These more progressive groups focus their efforts and resources on campaigning to end the use of fossil fuels, suing polluters, advocating for environmentally disadvantaged communities, protecting natural habitats and defending the EPA and Biden regulations in court. They argue that it should be possible to reform permitting and siting processes without compromising on fossil fuels and while ensuring that environmental justice is prioritized.

But some experts worry that a fossil fuel-oriented approach will actually slow the energy transition, hamper the ability to deploy the funds from the Inflation Reduction Act and disaffect voters.
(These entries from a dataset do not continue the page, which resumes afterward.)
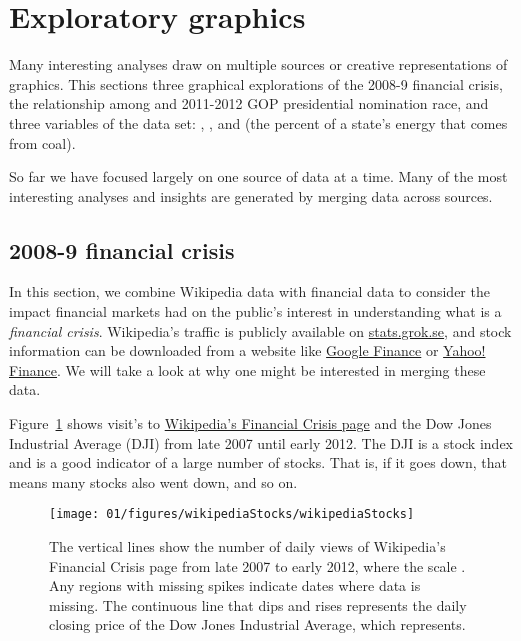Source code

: 

\section{Exploratory graphics}
\label{exploratoryGraphicsSection}

Many interesting analyses draw on multiple sources or creative representations of graphics. This sections three graphical explorations of the 2008-9 financial crisis, the relationship among and 2011-2012 GOP presidential nomination race, and three variables of the  data set: , , and  (the percent of a state's energy that comes from coal).

So far we have focused largely on one source of data at a time. Many of the most interesting analyses and insights are generated by merging data across sources.

\subsection{2008-9 financial crisis}

In this section, we combine Wikipedia data with financial data to consider the impact financial markets had on the public's interest in understanding what is a \emph{financial crisis}. Wikipedia's traffic is publicly available on \href{http://stats.grok.se/}{stats.grok.se}, and stock information can be downloaded from a website like \href{http://www.google.com/finance}{Google Finance} or \href{http://finance.yahoo.com/}{Yahoo! Finance}. We will take a look at why one might be interested in merging these data.

Figure~\ref{wikipediaStocks} shows visit's to  \href{http://en.wikipedia.org/wiki/Financial_crisis}{Wikipedia's Financial Crisis page} and the Dow Jones Industrial Average (DJI) from late 2007 until early 2012. The DJI is a stock index and is a good indicator of a large number of stocks. That is, if it goes down, that means many stocks also went down, and so on.
\begin{figure}
   \centering
   \texttt{[image: 01/figures/wikipediaStocks/wikipediaStocks]}
   \caption{The vertical lines show the number of daily views of Wikipedia's Financial Crisis page from late 2007 to early 2012, where the scale . Any regions with missing spikes indicate dates where data is missing. The continuous line that dips and rises represents the daily closing price of the Dow Jones Industrial Average, which represents.}
   \label{wikipediaStocks}
\end{figure}

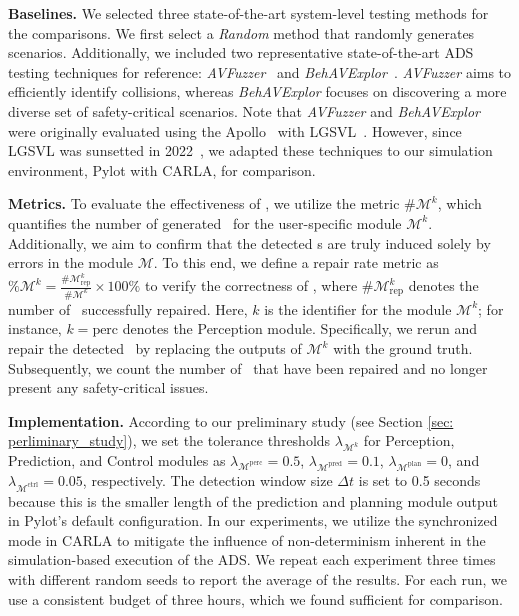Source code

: \textbf{Baselines.}
We selected three state-of-the-art system-level testing methods for the comparisons. We first select a \textit{Random} method that randomly generates scenarios. Additionally, we included two representative state-of-the-art ADS testing techniques for reference: \textit{AVFuzzer}~\cite{li2020av} and \textit{BehAVExplor}~\cite{cheng2023behavexplor}. \textit{AVFuzzer} aims to efficiently identify collisions, whereas \textit{BehAVExplor} focuses on discovering a more diverse set of safety-critical scenarios. 
Note that \textit{AVFuzzer} and \textit{BehAVExplor} were originally evaluated using the Apollo~\cite{baiduapollo} with LGSVL~\cite{rong2020lgsvl}. However, since LGSVL was sunsetted in 2022~\cite{LGSVLSunsetting}, we adapted these techniques to our simulation environment, Pylot with CARLA, for comparison. 

\textbf{Metrics.} To evaluate the effectiveness of \tool, we utilize the metric $\#\mathcal{M}^{k}$, which quantifies the number of generated \mccs\ for the user-specific module $\mathcal{M}^{k}$. 
Additionally, we aim to confirm that the detected {\mccs}s are truly induced solely by errors in the module \( \mathcal{M} \). To this end, we define a repair rate metric as \( \%\mathcal{M}^{k} = \frac{\#\mathcal{M}^{k}_{\text{rep}}}{\#\mathcal{M}^{k}} \times 100\% \) to verify the correctness of \oracle, where \( \#\mathcal{M}^{k}_{\text{rep}} \) denotes the number of \mccs\ successfully repaired.
Here, $k$ is the identifier for the module $\mathcal{M}^{k}$; for instance, $k = \text{perc}$ denotes the Perception module. 
Specifically, we rerun and repair the detected \mccs\ by replacing the outputs of $\mathcal{M}^{k}$ with the ground truth. Subsequently, we count the number of \mccs\ that have been repaired and no longer present any safety-critical issues.


\textbf{Implementation.} 
According to our preliminary study (see Section \ref{sec: perliminary_study}), we set the tolerance thresholds $\lambda_{\mathcal{M}^k}$ for Perception, Prediction, and Control modules as $\lambda_{\mathcal{M}^{\text{perc}}} = 0.5$, $\lambda_{\mathcal{M}^{\text{pred}}} = 0.1$, $\lambda_{\mathcal{M}^{\text{plan}}} = 0$, and $\lambda_{\mathcal{M}^{\text{ctrl}}} = 0.05$, respectively. The detection window size $\Delta t$ is set to 0.5 seconds because this is the smaller length of the prediction and planning module output in Pylot's default configuration.
In our experiments, we utilize the synchronized mode in CARLA to mitigate the influence of non-determinism inherent in the simulation-based execution of the ADS. We repeat each experiment three times with different random seeds to report the average of the results. For each run, we use a consistent budget of three hours, which we found sufficient for comparison. 

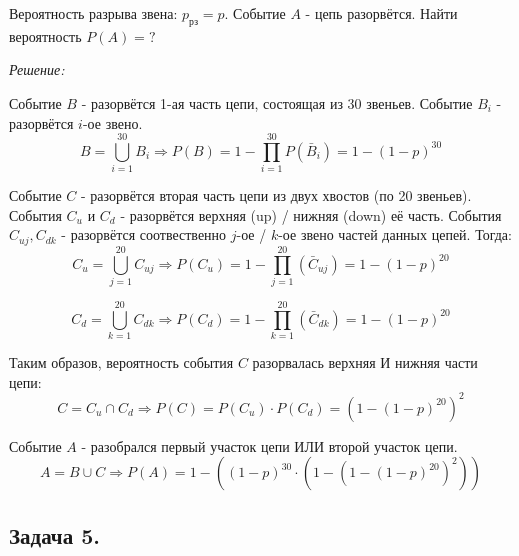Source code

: Вероятность разрыва звена: $p_{\text{рз}} = p$. Событие $A$ - цепь разорвётся. Найти вероятность $P(A) = ?$
\begin{figure}[H]
\end{figure}

\textit{Решение:}

Событие $B$ - разорвётся 1-ая часть цепи, состоящая из 30 звеньев. Событие $B_i$ - разорвётся $i$-ое звено.
\[ B = \bigcup\limits_{i=1}^{30} B_i \Rightarrow P(B) = 1 - \prod_{i=1}^{30}P(\bar B_i) = 1 - (1 - p)^{30} \]

Событие $C$ - разорвётся вторая часть цепи из двух хвостов (по 20 звеньев). События $C_u$ и $C_d$ - разорвётся верхняя (up) / нижняя (down) её часть. События $C_{uj}, C_{dk}$ - разорвётся соотвественно $j$-ое / $k$-ое звено частей данных цепей. Тогда:
\[ C_u = \bigcup\limits_{j=1}^{20} C_{uj} \Rightarrow P(C_u) = 1 - \prod_{j=1}^{20} (\bar C_{uj}) = 1 - (1 - p)^{20} \]

\[ C_d = \bigcup\limits_{k=1}^{20} C_{dk} \Rightarrow P(C_d) = 1 - \prod_{k=1}^{20} (\bar C_{dk}) = 1 - (1 - p)^{20} \]

Таким образов, вероятность события $C$ разорвалась верхняя И нижняя части цепи:
\[ C = C_u \cap C_d \Rightarrow P(C) = P(C_u) \cdot P(C_d) = (1 - (1 - p)^{20})^2 \]

Событие $A$ - разобрался первый участок цепи ИЛИ второй участок цепи.
\[ A = B \cup C \Rightarrow P(A) = 1 - ((1 - p)^{30} \cdot (1 - (1 - (1 - p)^{20})^2)) \]

\subsection*{Задача 5.}

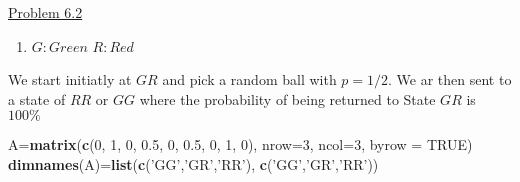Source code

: \documentclass[]{article}
\newenvironment{Shaded}{\begin{snugshade}}{\end{snugshade}}
\newcommand{\DataTypeTok}[1]{\textcolor[rgb]{0.13,0.29,0.53}{#1}}
\newcommand{\DecValTok}[1]{\textcolor[rgb]{0.00,0.00,0.81}{#1}}
\newcommand{\FloatTok}[1]{\textcolor[rgb]{0.00,0.00,0.81}{#1}}
\newcommand{\KeywordTok}[1]{\textcolor[rgb]{0.13,0.29,0.53}{\textbf{#1}}}
\newcommand{\NormalTok}[1]{#1}
\newcommand{\OperatorTok}[1]{\textcolor[rgb]{0.81,0.36,0.00}{\textbf{#1}}}
\newcommand{\OtherTok}[1]{\textcolor[rgb]{0.56,0.35,0.01}{#1}}
\newcommand{\StringTok}[1]{\textcolor[rgb]{0.31,0.60,0.02}{#1}}
\providecommand{\tightlist}{%
  \setlength{\itemsep}{0pt}\setlength{\parskip}{0pt}}
\begin{document}
\underline{Problem 6.2}

\begin{enumerate}
\def\labelenumi{\alph{enumi})}
\tightlist
\item
  \(G: Green\) \(R: Red\)
\end{enumerate}

We start initiatly at \(GR\) and pick a random ball with \(p=1/2\). We
ar then sent to a state of \(RR\) or \(GG\) where the probability of
being returned to State \(GR\) is \(100\%\)

\begin{Shaded}
\begin{Highlighting}[]
\NormalTok{A=}\KeywordTok{matrix}\NormalTok{(}\KeywordTok{c}\NormalTok{(}\DecValTok{0}\NormalTok{, }\DecValTok{1}\NormalTok{, }\DecValTok{0}\NormalTok{, }\FloatTok{0.5}\NormalTok{, }\DecValTok{0}\NormalTok{, }\FloatTok{0.5}\NormalTok{, }\DecValTok{0}\NormalTok{, }\DecValTok{1}\NormalTok{, }\DecValTok{0}\NormalTok{), }\DataTypeTok{nrow=}\DecValTok{3}\NormalTok{, }\DataTypeTok{ncol=}\DecValTok{3}\NormalTok{, }\DataTypeTok{byrow =} \OtherTok{TRUE}\NormalTok{)}
\KeywordTok{dimnames}\NormalTok{(A)=}\KeywordTok{list}\NormalTok{(}\KeywordTok{c}\NormalTok{(}\StringTok{'GG'}\NormalTok{,}\StringTok{'GR'}\NormalTok{,}\StringTok{'RR'}\NormalTok{), }\KeywordTok{c}\NormalTok{(}\StringTok{'GG'}\NormalTok{,}\StringTok{'GR'}\NormalTok{,}\StringTok{'RR'}\NormalTok{))}
\end{Highlighting}
\end{Shaded}

\begin{Shaded}
\end{Shaded}
\end{document}
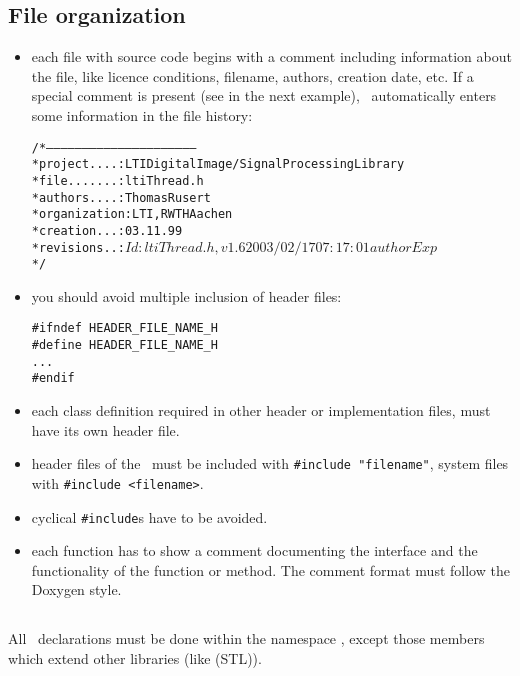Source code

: \subsection{File organization}

\newcommand{\thelog}{Id}

\begin{itemize}
\item each file with source code begins with a comment including information
  about the file, like licence conditions, filename, authors, creation date,
  etc.  If a special comment is present (see \code{\$\thelog} in the next
  example), \cvs\ automatically enters some information in the file history:

{\small
\begin{alltt}
/*--------------------------------------------------------------
 * project ....: LTI Digital Image/Signal Processing Library
 * file .......: ltiThread.h
 * authors ....: Thomas Rusert
 * organization: LTI, RWTH Aachen
 * creation ...: 03.11.99
 * revisions ..: $\thelog: ltiThread.h,v 1.6 2003/02/17 07:17:01 author Exp $
 */
\end{alltt}
}

\item you should avoid multiple inclusion of header files:
\begin{verbatim}
#ifndef HEADER_FILE_NAME_H
#define HEADER_FILE_NAME_H
...
#endif
\end{verbatim}

\item each class definition required in other header or implementation files,
  must have its own header file.
\item header files of the \ltilib\ must be included with
  \verb+#include "filename"+, system files with
  \verb+#include <filename>+.
\item cyclical \verb+#include+s have to be avoided.
\item each function has to show a comment documenting the interface and the
  functionality of the function or method.  The comment format must follow the
  Doxygen style.
\end{itemize}

\subsection{}
All \ltilib\ declarations must be done within the namespace
 , except those members which extend other
libraries (like \stl (STL)).

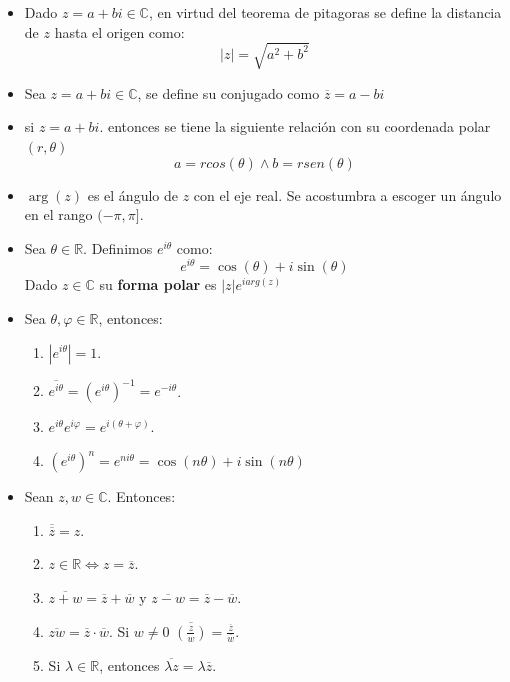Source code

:\documentclass[letterpaper,10pt]{article}
\newcommand{\R}{\mathbb R}
\newcommand{\C}{\mathbb C}
\newcommand{\ssi}{\Longleftrightarrow} %
\theoremstyle{plain}
\begin{document}
\begin{framed}
\begin{multicols}{2}
\begin{itemize}
            \item Dado $z=a+bi \in \C$, en virtud del teorema de pitagoras se define la distancia de $z$ hasta el origen como: $$|z|=\sqrt{a^2+b^2}$$ 
            \item Sea $z=a+bi\in \C$, se define su conjugado como $\overline{z}=a-bi$
            \item si $z=a+bi$. entonces se tiene la siguiente relación con su coordenada polar $(r,\theta)$
                $$ a=rcos(\theta) \land b=rsen(\theta) $$
            \item $\arg(z)$ es el ángulo de $z$ con el eje real. Se acostumbra a escoger un ángulo en el rango $(-\pi,\pi ]$.
            \item Sea $\theta \in \R$. Definimos $e^{i\theta}$ como:
            $$
            e^{i\theta}= \cos(\theta) + i \sin (\theta)
            $$
            Dado $z\in \C$ su \textbf{forma polar} es $|z|e^{iarg(z)}$
            \item Sea $\theta, \varphi \in \R$, entonces:
            	\begin{enumerate}
            		\item $|e^{i\theta}|=1$.
            		\item $\overline{e^{i\theta}}=(e^{i\theta})^{-1}=e^{-i\theta}$.
            		\item $e^{i\theta}e^{i\varphi}=e^{i(\theta + \varphi)}$.
            		\item $(e^{i\theta})^n=e^{ni\theta}=\cos(n\theta)+i \sin(n \theta) $
            	\end{enumerate}
            \item Sean $z,w \in \C$. Entonces:
                \begin{enumerate}
                    \item $\overline{\overline{z}}=z$.
                    \item $z \in \R \ssi z=\overline{z}.$
                    \item $\overline{z+w}=\overline{z}+\overline{w}$ y $\overline{z-w}=\overline{z}-\overline{w}$.
                    \item $\overline {zw} = \overline{z} \cdot \overline{w}$. Si $w\neq 0$ $\overline{\left(\frac{z}{w}\right)}=\frac{\overline{z}}{\overline{w}}$.
                    \item Si $\lambda \in \R$, entonces $\overline{\lambda z }= \lambda \overline z$.
                    

\end{enumerate}
\end{itemize}
\end{multicols}
\end{framed}
\end{document}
“There’s a philosophical difference of approach. What I and a lot of clean energy pragmatists would argue is that trying to phase down the fossil fuel economy without making it easier to build clean energy is going to make people upset and actually going to slow down the transition in a political sense,” said Elan Sykes, the director of climate policy at the Progressive Policy Institute, an organization aligned with centrist Democrats. “I think that it’s a mistaken premise on the left that if we phase down fossil fuels the voting public is going to continue supporting the transition through that strategy. Voters are very unwilling to sacrifice their consumption or pay significantly higher prices and deal with frustrating supply gaps in the energy system.”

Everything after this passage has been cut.